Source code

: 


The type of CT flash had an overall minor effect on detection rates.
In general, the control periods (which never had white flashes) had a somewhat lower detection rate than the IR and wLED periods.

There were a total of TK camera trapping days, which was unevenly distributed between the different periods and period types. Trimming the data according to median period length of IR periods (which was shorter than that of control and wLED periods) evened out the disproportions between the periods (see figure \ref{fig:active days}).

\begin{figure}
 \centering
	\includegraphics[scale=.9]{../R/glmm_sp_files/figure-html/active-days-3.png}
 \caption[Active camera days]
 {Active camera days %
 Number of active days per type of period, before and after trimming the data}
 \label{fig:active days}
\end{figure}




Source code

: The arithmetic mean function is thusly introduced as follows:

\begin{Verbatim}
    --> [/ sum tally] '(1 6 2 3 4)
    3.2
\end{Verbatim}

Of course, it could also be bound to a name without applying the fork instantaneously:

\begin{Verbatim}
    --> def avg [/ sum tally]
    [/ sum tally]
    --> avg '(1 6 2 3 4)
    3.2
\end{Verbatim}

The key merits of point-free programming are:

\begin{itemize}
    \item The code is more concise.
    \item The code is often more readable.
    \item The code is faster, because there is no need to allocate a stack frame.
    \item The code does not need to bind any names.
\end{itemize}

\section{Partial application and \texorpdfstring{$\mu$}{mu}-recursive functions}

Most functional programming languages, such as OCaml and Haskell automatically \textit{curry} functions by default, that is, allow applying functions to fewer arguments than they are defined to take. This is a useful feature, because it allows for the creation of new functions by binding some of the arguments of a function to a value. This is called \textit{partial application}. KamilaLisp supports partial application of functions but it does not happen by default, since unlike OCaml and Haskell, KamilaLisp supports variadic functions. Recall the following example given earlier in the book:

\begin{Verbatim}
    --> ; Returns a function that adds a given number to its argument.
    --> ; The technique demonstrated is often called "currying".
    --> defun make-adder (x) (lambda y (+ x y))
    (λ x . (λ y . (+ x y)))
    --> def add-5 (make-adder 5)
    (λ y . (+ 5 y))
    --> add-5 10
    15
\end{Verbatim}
· · ·
About this exercise>
Print nothing but the lines from the line with "--> ; The technique" to the last line of the records above. Both of those lines count.

Output for this exercise>
    --> ; The technique demonstrated is often called "currying".
    --> defun make-adder (x) (lambda y (+ x y))
    (λ x . (λ y . (+ x y)))
    --> def add-5 (make-adder 5)
    (λ y . (+ 5 y))
    --> add-5 10
    15
\end{Verbatim}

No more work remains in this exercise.